Las leyendas comunicadas de forma oral aluden, como bien sabemos, a la relación que tenían los druidas y otros agentes medievales con esta clase de monumentos prehistóricos. Aun ahora circulan mitos que en esta roca ven reyes, caballeros y brujas. Una creencia que se tenía sobre las piedras era que los pedazos que se desprendieran de ellas traerían buena suerte. También existía la conexión opuesta al existir peligro en moverlas y dañarlas. Estas creencias aluden igualmente a la maldición del traslado del Tláloc de Coatlinchán al Museo Nacional de Antropología, realizado en la década de los sesenta, en el que un diluvio casi bíblico inundó las calles de la Ciudad de México como no se había visto en mucho tiempo. Asimismo, refieren también al origen etimológico del fetiche que, para efectos sensuales, freudianos o marxistas adquiere distintas connotaciones: el feitiço o sortilegio del cual hablaban los exploradores portugueses del siglo XV. La serie de cultos africanos que emigró de África —el continente del origen del mundo— a América por vía de la esclavitud, cuyo sincretismo permeó los actuales territorios de Cuba y Brasil, sostenía que las fuerzas se asientan sobre piedras denominadas otás, consideradas sagradas porque en ellas se encuentra el medio de conexión en forma de fundamento donde las energías se depositan volviéndose receptoras de la fuerza viva o latente. Como señala Roberto Echavarren,
no todas las piedras son otás, sino aquellas que irradian una energía especial, que algunos pueden sentir acercándoles la palma de la mano. Detrás del fetiche sagrado se oculta lo que le otorga una imantación, una irradiación. Lo que se oculta le da poder, aunque el fetiche se expone en principio él solo, como si alumbrara un aura propia.

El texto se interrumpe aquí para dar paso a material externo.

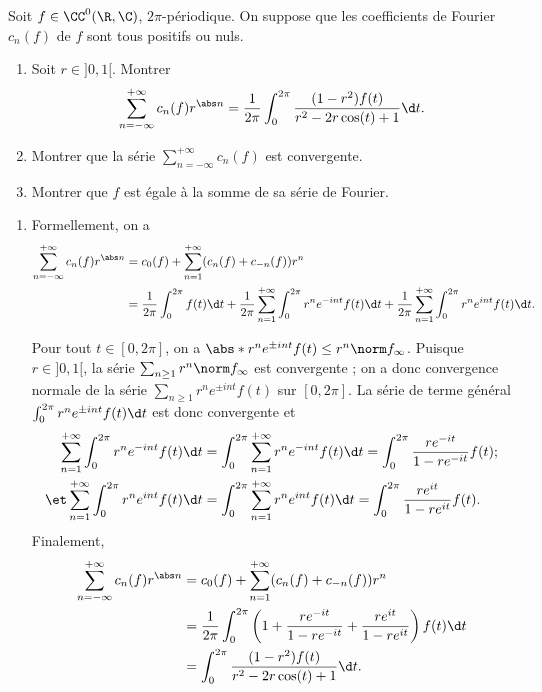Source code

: \begin{enonce}
\begin{exercise}[ID={RMS121/2 E578, Mines-Ponts PSI},subtitle={},tags={}]
Soit $f\in\CC^0(\R,\C)$, $2\pi$-périodique. On suppose que les coefficients de Fourier $c_n(f)$ de $f$ sont tous positifs ou nuls.
\begin{enumerate}
\item Soit $r\in]0,1[$. Montrer
\begin{equation*}
    \sum_{n=-\infty}^{+\infty} c_n(f) r^{\abs n} 
    = \frac1{2\pi}\int_0^{2\pi} \frac{(1-r^2)f(t)}{r^2-2r\cos(t)+1}\d t.
\end{equation*}
\item Montrer que la série $\sum_{n=-\infty}^{+\infty} c_n(f)$ est convergente.
\item Montrer que $f$ est égale à la somme de sa série de Fourier.
\end{enumerate}
\end{exercise}
\begin{solution}
\begin{enumerate}
\item Formellement, on a
\begin{align*}
\sum_{n=-\infty}^{+\infty} c_n(f) r^{\abs n}
&= c_0(f) + \sum_{n=1}^{+\infty} (c_n(f)+c_{-n}(f)) r^n\\
&= \frac1{2\pi}\int_0^{2\pi} f(t)\d t
+\frac1{2\pi}\sum_{n=1}^{+\infty} \int_0^{2\pi} r^n e^{-int}f(t)\d t
+\frac1{2\pi}\sum_{n=1}^{+\infty} \int_0^{2\pi} r^n e^{int}f(t)\d t.
\end{align*}


Pour tout $t\in[0,2\pi]$, on a $\abs*{r^n e^{\pm int} f(t)}\leq r^n\norm f_\infty$.
Puisque $r\in]0,1[$, la série $\sum_{n\geq 1}  r^n\norm f_\infty$ est convergente ;
on a donc convergence normale de la série  $\sum_{n\geq 1} r^n e^{\pm int} f(t)$ sur $[0,2\pi]$.
La série de terme général $\int_0^{2\pi} r^ne^{\pm int}f(t)\d t$ est donc convergente et
\begin{align*}
    \sum_{n=1}^{+\infty} \int_0^{2\pi}r^n e^{-int}f(t)\d t 
    &= 
    \int_0^{2\pi} \sum_{n=1}^{+\infty} r^n e^{-int}f(t)\d t 
    = 
    \int_0^{2\pi}\frac{r e^{-it}}{1-re^{-it}}f(t) ;\\
\et \sum_{n=1}^{+\infty} \int_0^{2\pi}r^n e^{int}f(t)\d t 
    &= 
    \int_0^{2\pi} \sum_{n=1}^{+\infty} r^n e^{int}f(t)\d t 
    = 
    \int_0^{2\pi}\frac{r e^{it}}{1-re^{it}}f(t).
\end{align*}
Finalement,
\begin{align*}
\sum_{n=-\infty}^{+\infty} c_n(f) r^{\abs n}
&= c_0(f) + \sum_{n=1}^{+\infty} (c_n(f)+c_{-n}(f)) r^n\\
&= \frac1{2\pi}\int_0^{2\pi} 
\left( 1+ \frac{r e^{-it}}{1-re^{-it}}+\frac{r e^{it}}{1-re^{it}}\right) 
f(t) \d t\\
&= \int_0^{2\pi} \frac{(1-r^2)f(t)}{r^2-2r\cos(t)+1}\d t.
\end{align*}




\end{enumerate}
\end{solution}
\end{enonce}
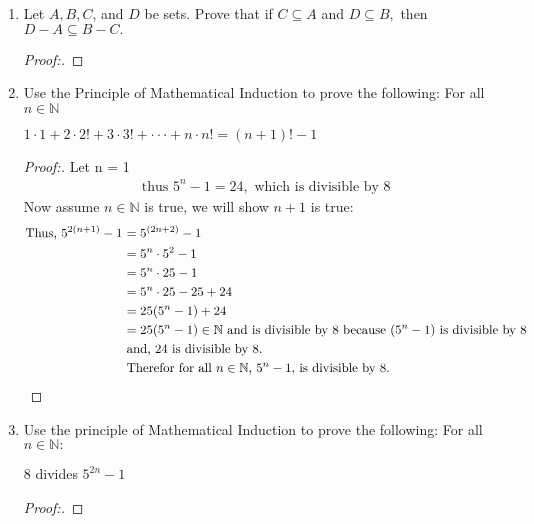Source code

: \documentclass[11pt]{article}
\begin{document}
\begin{enumerate}
    \item Let $A,B,C$, and $D$ be sets. Prove that if $C \subseteq A$ and $D \subseteq B,$ then $D-A\subseteq B-C.$
        \begin{proof}[Proof:\nopunct]
        \end{proof}
        
\pagebreak
    \item Use the Principle of Mathematical Induction to prove the following: \newline
    For all $n \in \mathbb{N}$
    \begin{center}
        $1\cdot1+2\cdot2!+3\cdot3!+\cdot \cdot \cdot + n\cdot n!=(n+1)!-1$
    \end{center}
        \begin{proof}[Proof:\nopunct]
            Let n = 1
            \begin{align*}
                \text{ thus $5^n-1 = 24,$ which is divisible by 8}
            \end{align*}
                Now assume $n \in \mathbb{N}$ is true, we will show $n+1$ is true:
            \begin{align*}
                \text{Thus, $5^{2(n+1)}-1 $ } 
                & \text{$ = 5^{(2n+2)} -1$} \\
                & \text{$ = 5^n\cdot 5^2 - 1$} \\
                & \text{$ = 5^n\cdot 25 - 1$} \\
                & \text{$ = 5^n\cdot 25 -25+24$} \\
                & \text{$ = 25(5^n -1)+24$} \\
                & \text{$ = 25(5^n - 1) \in \mathbb{N}$ and is divisible by 8 because $(5^n - 1)$ is divisible by 8} \\
                & \text{and, 24 is divisible by 8.} \\
                & \text{Therefor for all $n\in \mathbb{N}$, $5^n - 1,$ is divisible by 8.}
            \end{align*}
        \end{proof}
        
    \item Use the principle of Mathematical Induction to prove the following: For all $n \in \mathbb{N}:$
    \begin{center}
        8 divides $5^{2n} -1$
    \end{center}
        \begin{proof}[Proof:\nopunct]
        \end{proof}
        

\end{enumerate}
\end{document}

Un enfoque multisensorial parece ser el más adecuado para Chare, pues es factible que Rollright, al igual que otros centros ceremoniales que algún día constituyeron en sus distintas etapas sitios como Lascaux o Stonehenge, se haya construido para cumplir una función ceremonial, ya que en las bases de la estructura circular se han encontrado huesos de cerdos interpretados como “los restos de los festines”, que recuerdan las comilonas que Gordon Matta-Clark hacía debajo del puente de Brooklyn como elemento de cohesión social entre indigentes y vecinos. Sumado a la danza, la música, la escultura, la arquitectura y la pintura, el sitio podría haber estado conectado con la importancia del sabor de la carne cocinada para el hombre neolítico. Este sabor habría también formado parte integral de la experiencia del monumento. Al Homo ludens, descrito por Francesco Careri en su libro Walkscapes como ese ser trashumante que recorrió las alineaciones megalíticas por mero gozo, opuesto al sedentario Homo economicus, se suma el Homo spiritualis de Clottes. Otra acepción, aún más sofisticada, a la que este último finalmente añadirá Homo spiritualis artifex en sustitución del sapiens. El artista que vio la posibilidad en una roca, en una cueva. Luego, más tarde, en un desierto por rehabilitar.